A mistake, obviously. But one he can't exactly walk back, at this point, so all he can do is try to explain.]
I have spent my whole life trying to be recognized as more than, than this. [A vague gesture to himself--his body, and all of its inadequacies.] Our work, Jayce--our partnership, is, it's the most important thing in my life. I couldn't stand the thought of you looking at me and seeing only my illness. It would have distracted us from everything we needed to accomplish.
no subject
Date: 2022-04-22 02:53 pm (UTC)[He doesn't want to be checked up on, feeling the same pang of humiliation he felt on the bridge, the deep-seated pride he harbors in spite of everything. The thought that Jayce sat at his bedside the night he collapsed, thinking about what he might have done to prevent that, well. It's all misplaced. Viktor is an adult. He can take responsibility for his own actions, even ones that end with him unconscious on the floor.
Of course, now he's being forced to acknowledge what that does to other people--to Jayce, arguably the only person whose opinion he really cares about. It's a hard pill to swallow, and his partner's truly distressed expression doesn't help.

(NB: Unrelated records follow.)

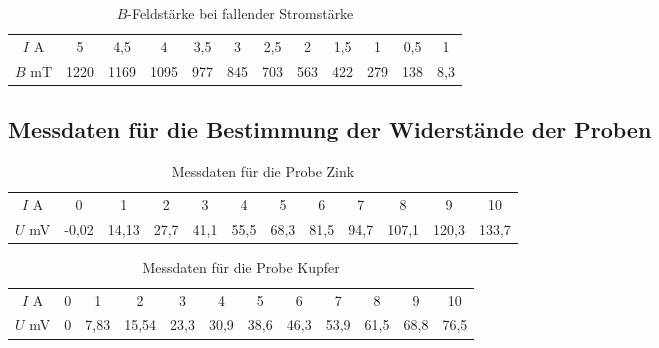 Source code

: \begin{table}
 \centering
 \begin{tabular}[width=\textwidth]{S| S[table-format=4.0] S[table-format=4.1] S[table-format=4.0] S[table-format=3.1] S[table-format=3.0] S[table-format=3.1] S[table-format=3.0] S[table-format=3.1] S[table-format=3.0] S[table-format=3.1] S[table-format=3.1]}

     \midrule
      $I$  \si{\ampere} & 5 & 4,5 & 4 & 3,5 & 3 & 2,5 & 2 & 1,5 & 1 & 0,5 & 1 \\
      $B$  \si{\milli\tesla} & 1220 & 1169 & 1095 & 977 & 845 & 703 & 563 & 422 & 279 & 138 & 8,3 \\
      \bottomrule
\end{tabular}
  \caption{$B$-Feldstärke bei fallender Stromstärke}
  \label{tab:Messergebnisse_Feldstärke_Ifällt}
\end{table}

\newpage

\subsection{Messdaten für die Bestimmung der Widerstände der Proben}

\begin{table}
 \centering
 \begin{tabular}[width=\textwidth]{S| S[table-format=2.2] S[table-format=2.2] S[table-format=2.1] S[table-format=2.1] S[table-format=2.1] S[table-format=2.1] S[table-format=2.1] S[table-format=2.1] S[table-format=3.1] S[table-format=3.1] S[table-format=3.1]}

     \midrule
      $I$  \si{\ampere} & 0 & 1 & 2 & 3 & 4 & 5 & 6 & 7 & 8 & 9 & 10 \\
      $U$  \si{\milli\volt} & -0,02 & 14,13 & 27,7 & 41,1 & 55,5 & 68,3 & 81,5 & 94,7 & 107,1 & 120,3 & 133,7 \\
      \bottomrule
\end{tabular}
  \caption{Messdaten für die Probe Zink}
  \label{tab:Spannung_Zink}
\end{table}


\begin{table}
 \centering
 \begin{tabular}[width=\textwidth]{S| S[table-format=1.2] S[table-format=2.2] S[table-format=2.1] S[table-format=2.1] S[table-format=2.1] S[table-format=2.1] S[table-format=2.1] S[table-format=2.1] S[table-format=3.1] S[table-format=3.1] S[table-format=3.1]}

     \midrule
      $I$  \si{\ampere} & 0 & 1 & 2 & 3 & 4 & 5 & 6 & 7 & 8 & 9 & 10 \\
      $U$  \si{\milli\volt} & 0 & 7,83 & 15,54 & 23,3 & 30,9 & 38,6 & 46,3 & 53,9 & 61,5 & 68,8 & 76,5\\
      \bottomrule
\end{tabular}
  \caption{Messdaten für die Probe Kupfer}
  \label{tab:Spannung_Kupfer}
\end{table}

Jayce loves him--of course he does. Jayce feels everything so thoroughly and so overtly that it all spills out all the time, in the way he acts, in the way he reaches out for Viktor to put a hand on his shoulder or at his lower back. It's impossible, at this point, not to know this singular truth about him. Still, Viktor fills in convenient, unspoken qualifiers. Like family. Like my brother. Love in the way best friends love each other and care for each other. Entertaining anything else is too painful to think about, so he files it away like he's done with the mental image of that hammer, something he's not sure he'll ever be ready to ask about.
He takes another few steps forward, seemingly undaunted by their height difference. Back on the bridge, Jayce had loomed over him. Now, Viktor stays standing, looking up to meet his eyes, unintimidated.]

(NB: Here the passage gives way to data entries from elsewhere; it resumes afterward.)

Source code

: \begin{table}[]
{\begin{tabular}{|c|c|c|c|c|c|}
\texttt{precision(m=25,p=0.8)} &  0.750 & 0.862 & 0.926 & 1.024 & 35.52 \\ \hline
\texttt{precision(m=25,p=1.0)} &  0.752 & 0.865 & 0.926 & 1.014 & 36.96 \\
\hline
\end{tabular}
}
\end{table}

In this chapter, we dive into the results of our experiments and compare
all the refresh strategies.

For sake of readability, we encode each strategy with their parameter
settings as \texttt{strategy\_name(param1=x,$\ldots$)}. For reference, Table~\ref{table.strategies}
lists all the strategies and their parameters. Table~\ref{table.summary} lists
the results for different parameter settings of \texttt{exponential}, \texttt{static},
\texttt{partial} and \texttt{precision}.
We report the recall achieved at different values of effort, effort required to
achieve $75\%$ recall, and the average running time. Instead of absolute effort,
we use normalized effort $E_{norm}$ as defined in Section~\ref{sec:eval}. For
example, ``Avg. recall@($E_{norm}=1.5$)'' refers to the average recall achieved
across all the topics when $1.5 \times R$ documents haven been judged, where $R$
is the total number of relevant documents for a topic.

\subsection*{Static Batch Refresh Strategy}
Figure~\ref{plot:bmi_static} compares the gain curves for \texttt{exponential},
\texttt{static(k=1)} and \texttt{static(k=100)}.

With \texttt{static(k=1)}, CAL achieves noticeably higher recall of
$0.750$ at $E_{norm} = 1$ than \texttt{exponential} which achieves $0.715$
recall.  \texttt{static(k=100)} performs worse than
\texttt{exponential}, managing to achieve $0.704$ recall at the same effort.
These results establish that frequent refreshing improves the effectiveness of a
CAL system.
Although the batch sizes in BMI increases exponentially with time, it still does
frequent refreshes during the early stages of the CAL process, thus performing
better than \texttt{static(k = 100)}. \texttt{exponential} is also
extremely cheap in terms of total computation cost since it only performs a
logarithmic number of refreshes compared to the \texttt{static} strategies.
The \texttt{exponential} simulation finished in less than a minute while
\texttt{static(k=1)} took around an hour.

I need you to understand what it's like, to have everyone look at you and talk to you like you're already dead.
[Heimerdinger, eulogizing him to his face. The Council, hardly sparing him a glance on the best days, making decisions with Jayce about Hextech like he isn't even there, or wouldn't have an opinion, or wouldn't also have the knowledge to safeguard it. The rest of Piltover, who barely knows he exists, because acknowledging him would force them to grapple with an inconvenient truth: that a Zaunite was both responsible for their prosperity, and careening towards a premature death as a result of their careless governing. Some of it was denial, of course. A chronic cough isn't much to worry about, not when it's to be expected, given where he came from. When the symptoms are so gradual, it just seemed easier to keep ignoring them, in favor of what's more important. In the process, however, he'd allowed himself to avoid confronting an uncomfortable reality.

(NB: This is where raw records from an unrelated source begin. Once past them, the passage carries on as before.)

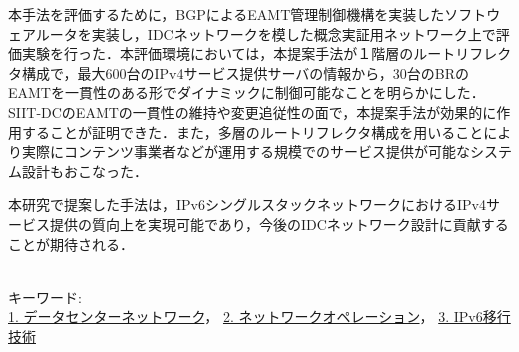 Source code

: 本手法を評価するために，BGPによるEAMT管理制御機構を実装したソフトウェアルータを実装し，IDCネットワークを模した概念実証用ネットワーク上で評価実験を行った．本評価環境においては，本提案手法が１階層のルートリフレクタ構成で，最大600台のIPv4サービス提供サーバの情報から，30台のBRのEAMTを一貫性のある形でダイナミックに制御可能なことを明らかにした．SIIT-DCのEAMTの一貫性の維持や変更追従性の面で，本提案手法が効果的に作用することが証明できた．また，多層のルートリフレクタ構成を用いることにより実際にコンテンツ事業者などが運用する規模でのサービス提供が可能なシステム設計もおこなった．

本研究で提案した手法は，IPv6シングルスタックネットワークにおけるIPv4サービス提供の質向上を実現可能であり，今後のIDCネットワーク設計に貢献することが期待される．



~ \\

キーワード:\\
\underline{1. データセンターネットワーク}，
\underline{2. ネットワークオペレーション}，
\underline{3. IPv6移行技術}
\begin{flushright}
\dept \\
\author
\end{flushright}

A mistake, obviously. But one he can't exactly walk back, at this point, so all he can do is try to explain.]
I have spent my whole life trying to be recognized as more than, than this. [A vague gesture to himself--his body, and all of its inadequacies.] Our work, Jayce--our partnership, is, it's the most important thing in my life. I couldn't stand the thought of you looking at me and seeing only my illness. It would have distracted us from everything we needed to accomplish.